▶ [Task statement]: In the listing below, the answer starts at the line that has "a Resolução CNAS nº 237, de" and stops after the line that has "direitos e participação"; please repeat that part exactly and nothing more.

=====

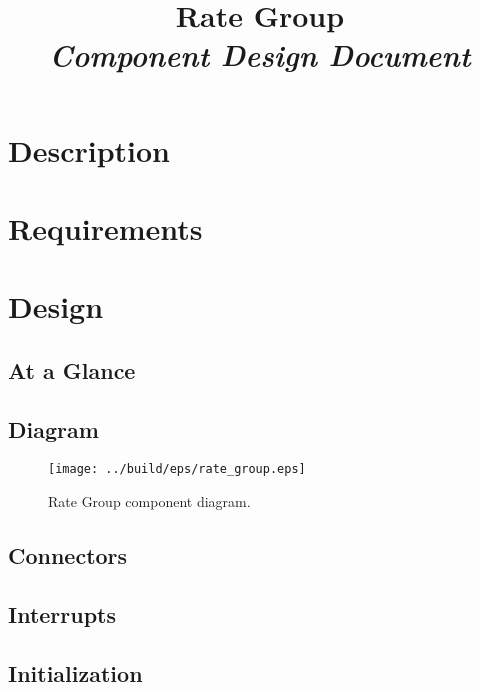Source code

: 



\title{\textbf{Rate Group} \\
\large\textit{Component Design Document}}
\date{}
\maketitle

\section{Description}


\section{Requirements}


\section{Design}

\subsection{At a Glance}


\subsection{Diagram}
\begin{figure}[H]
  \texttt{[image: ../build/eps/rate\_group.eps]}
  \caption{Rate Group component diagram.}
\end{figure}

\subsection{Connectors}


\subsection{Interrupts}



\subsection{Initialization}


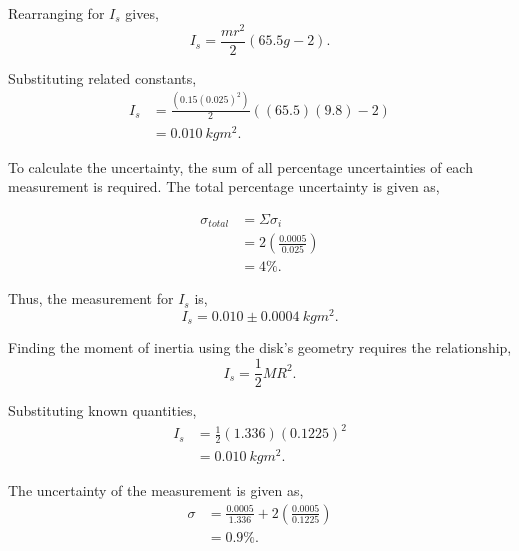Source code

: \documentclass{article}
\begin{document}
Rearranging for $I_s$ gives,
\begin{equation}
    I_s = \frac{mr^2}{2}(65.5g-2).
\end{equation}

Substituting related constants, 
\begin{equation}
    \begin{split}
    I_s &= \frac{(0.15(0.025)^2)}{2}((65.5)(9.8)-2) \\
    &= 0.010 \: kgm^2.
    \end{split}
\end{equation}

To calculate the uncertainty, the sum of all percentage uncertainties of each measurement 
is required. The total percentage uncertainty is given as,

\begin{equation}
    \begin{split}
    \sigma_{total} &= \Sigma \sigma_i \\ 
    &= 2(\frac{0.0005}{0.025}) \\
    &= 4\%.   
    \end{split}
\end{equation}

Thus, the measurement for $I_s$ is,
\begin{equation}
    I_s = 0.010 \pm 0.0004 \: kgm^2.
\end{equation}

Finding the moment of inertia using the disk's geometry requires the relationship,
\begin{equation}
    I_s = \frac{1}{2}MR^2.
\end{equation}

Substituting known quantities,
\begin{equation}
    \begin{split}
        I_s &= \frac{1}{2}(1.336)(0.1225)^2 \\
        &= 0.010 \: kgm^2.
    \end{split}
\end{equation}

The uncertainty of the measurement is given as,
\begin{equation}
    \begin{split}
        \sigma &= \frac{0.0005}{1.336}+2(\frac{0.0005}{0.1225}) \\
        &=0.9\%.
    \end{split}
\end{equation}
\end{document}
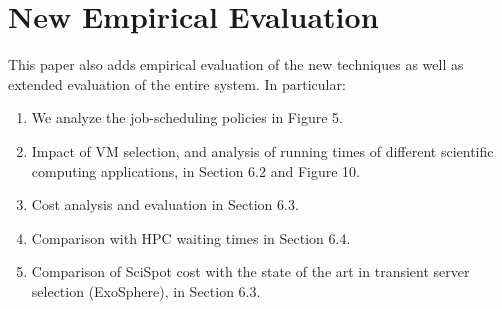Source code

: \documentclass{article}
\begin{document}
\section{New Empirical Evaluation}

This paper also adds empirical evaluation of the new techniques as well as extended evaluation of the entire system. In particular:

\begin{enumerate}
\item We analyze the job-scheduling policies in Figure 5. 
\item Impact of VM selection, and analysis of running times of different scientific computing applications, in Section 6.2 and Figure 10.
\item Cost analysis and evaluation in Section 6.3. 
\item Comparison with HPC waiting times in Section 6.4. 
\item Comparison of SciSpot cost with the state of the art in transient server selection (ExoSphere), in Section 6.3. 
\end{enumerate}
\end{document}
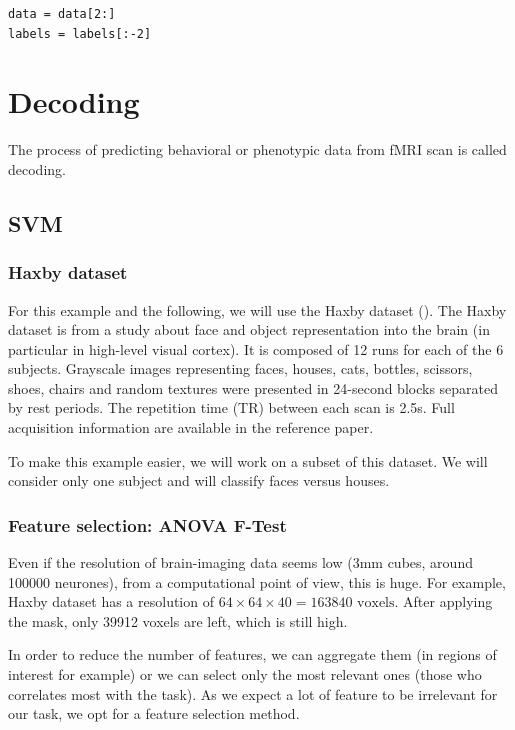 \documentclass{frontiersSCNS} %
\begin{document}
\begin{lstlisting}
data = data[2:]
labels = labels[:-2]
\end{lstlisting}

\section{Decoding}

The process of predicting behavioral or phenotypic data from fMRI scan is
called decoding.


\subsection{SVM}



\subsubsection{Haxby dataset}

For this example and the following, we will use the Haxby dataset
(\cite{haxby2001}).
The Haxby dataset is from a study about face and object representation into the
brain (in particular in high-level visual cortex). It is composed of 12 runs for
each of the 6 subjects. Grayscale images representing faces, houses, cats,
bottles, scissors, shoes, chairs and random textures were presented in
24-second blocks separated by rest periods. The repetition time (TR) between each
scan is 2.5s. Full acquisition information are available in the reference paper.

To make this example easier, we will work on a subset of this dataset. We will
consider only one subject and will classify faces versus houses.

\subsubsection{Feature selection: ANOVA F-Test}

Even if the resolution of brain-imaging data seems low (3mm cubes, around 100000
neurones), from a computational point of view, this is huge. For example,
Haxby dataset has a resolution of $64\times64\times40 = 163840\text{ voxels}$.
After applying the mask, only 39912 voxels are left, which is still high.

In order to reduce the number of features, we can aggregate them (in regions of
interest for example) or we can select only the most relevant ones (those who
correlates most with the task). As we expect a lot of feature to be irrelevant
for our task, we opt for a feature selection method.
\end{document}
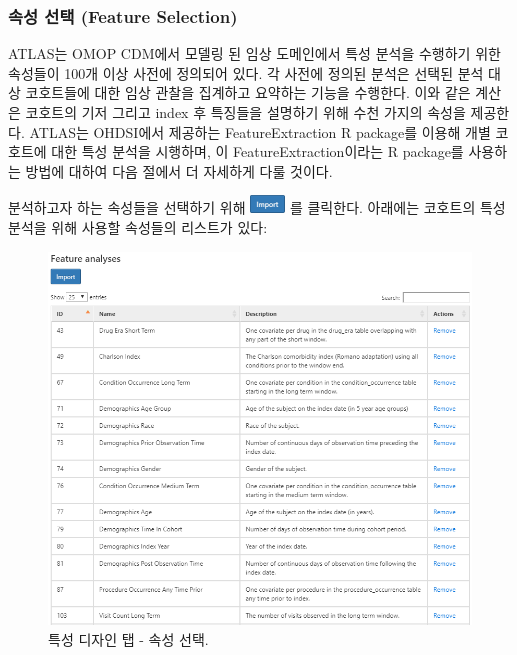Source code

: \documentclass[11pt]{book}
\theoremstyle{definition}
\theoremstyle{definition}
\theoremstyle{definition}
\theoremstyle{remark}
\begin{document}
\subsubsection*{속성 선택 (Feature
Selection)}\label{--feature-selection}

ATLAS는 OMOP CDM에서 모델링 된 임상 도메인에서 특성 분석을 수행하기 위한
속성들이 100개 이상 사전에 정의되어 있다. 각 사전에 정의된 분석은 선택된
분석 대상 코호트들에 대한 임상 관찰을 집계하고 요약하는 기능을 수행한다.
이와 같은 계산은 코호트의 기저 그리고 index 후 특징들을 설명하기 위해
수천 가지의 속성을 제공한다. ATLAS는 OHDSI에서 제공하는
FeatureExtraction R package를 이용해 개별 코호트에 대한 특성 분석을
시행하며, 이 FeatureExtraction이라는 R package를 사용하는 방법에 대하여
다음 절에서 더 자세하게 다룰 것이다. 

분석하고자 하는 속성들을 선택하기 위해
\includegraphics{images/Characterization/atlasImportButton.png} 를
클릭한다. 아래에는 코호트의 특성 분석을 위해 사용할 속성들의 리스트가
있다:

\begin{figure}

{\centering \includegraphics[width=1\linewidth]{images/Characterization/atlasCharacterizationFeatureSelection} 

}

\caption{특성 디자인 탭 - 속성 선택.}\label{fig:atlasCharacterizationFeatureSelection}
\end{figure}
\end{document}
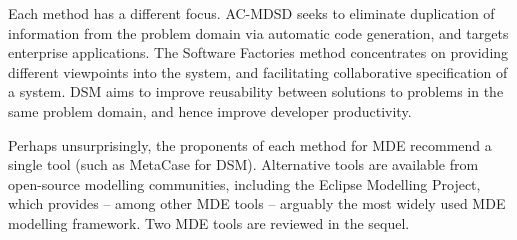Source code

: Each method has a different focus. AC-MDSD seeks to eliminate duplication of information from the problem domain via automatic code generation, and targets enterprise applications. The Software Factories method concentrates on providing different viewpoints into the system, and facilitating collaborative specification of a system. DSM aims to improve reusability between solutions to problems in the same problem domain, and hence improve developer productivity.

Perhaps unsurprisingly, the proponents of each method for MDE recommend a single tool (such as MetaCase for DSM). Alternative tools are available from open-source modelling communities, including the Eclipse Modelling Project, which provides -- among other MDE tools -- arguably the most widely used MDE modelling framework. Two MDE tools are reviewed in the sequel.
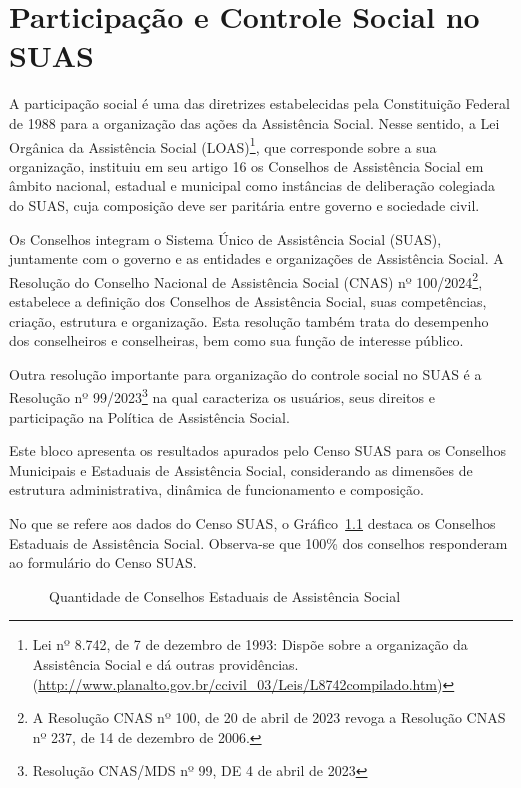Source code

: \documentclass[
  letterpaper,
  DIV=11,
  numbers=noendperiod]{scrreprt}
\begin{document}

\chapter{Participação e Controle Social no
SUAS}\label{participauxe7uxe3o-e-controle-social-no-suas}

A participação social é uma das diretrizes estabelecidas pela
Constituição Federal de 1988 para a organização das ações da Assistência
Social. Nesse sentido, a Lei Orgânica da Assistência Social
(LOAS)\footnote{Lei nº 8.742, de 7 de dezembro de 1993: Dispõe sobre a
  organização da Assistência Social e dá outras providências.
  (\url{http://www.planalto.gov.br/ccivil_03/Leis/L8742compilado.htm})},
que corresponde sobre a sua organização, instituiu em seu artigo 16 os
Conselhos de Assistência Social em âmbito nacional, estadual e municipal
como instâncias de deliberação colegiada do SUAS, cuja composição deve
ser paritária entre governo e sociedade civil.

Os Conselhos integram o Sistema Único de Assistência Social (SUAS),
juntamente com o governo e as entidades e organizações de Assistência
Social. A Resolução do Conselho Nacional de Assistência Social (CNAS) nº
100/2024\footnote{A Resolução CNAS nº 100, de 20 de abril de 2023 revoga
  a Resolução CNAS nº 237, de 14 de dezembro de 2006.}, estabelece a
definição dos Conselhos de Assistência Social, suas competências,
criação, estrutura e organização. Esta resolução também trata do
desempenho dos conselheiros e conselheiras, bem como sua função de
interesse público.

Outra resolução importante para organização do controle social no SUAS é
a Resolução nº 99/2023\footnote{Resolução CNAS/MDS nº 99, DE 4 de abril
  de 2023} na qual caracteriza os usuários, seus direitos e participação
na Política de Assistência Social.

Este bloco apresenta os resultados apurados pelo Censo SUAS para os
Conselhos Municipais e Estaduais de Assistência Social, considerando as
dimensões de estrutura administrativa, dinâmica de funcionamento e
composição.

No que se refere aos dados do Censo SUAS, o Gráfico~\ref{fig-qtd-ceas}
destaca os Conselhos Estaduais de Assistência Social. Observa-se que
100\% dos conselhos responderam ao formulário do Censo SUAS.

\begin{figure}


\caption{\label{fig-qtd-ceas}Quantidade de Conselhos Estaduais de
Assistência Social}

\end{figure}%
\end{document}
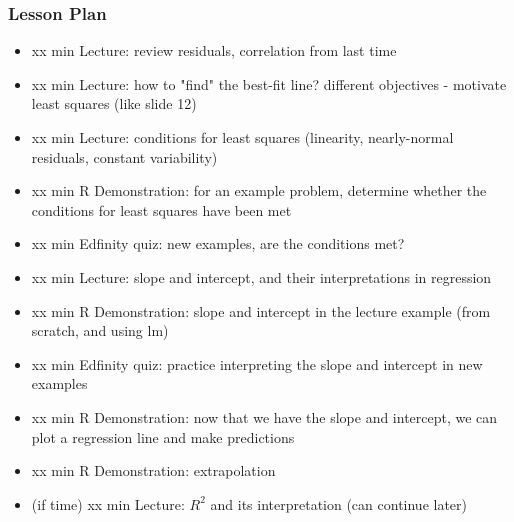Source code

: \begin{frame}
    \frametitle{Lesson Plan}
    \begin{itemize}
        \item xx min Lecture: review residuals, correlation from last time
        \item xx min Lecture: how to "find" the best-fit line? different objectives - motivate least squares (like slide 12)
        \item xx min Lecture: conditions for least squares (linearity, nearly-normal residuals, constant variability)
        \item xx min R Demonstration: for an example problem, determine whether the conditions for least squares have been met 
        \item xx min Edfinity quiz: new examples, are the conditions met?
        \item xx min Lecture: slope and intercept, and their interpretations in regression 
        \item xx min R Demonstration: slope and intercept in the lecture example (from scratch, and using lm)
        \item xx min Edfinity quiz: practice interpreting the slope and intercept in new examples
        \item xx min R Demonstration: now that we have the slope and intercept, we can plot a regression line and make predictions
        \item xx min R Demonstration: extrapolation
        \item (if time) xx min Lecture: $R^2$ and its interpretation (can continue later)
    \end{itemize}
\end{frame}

=====

▶ [Exercise solution]:
  a Resolução CNAS nº 237, de 14 de dezembro de 2006.}, estabelece a
definição dos Conselhos de Assistência Social, suas competências,
criação, estrutura e organização. Esta resolução também trata do
desempenho dos conselheiros e conselheiras, bem como sua função de
interesse público.

Outra resolução importante para organização do controle social no SUAS é
a Resolução nº 99/2023\footnote{Resolução CNAS/MDS nº 99, DE 4 de abril
  de 2023} na qual caracteriza os usuários, seus direitos e participação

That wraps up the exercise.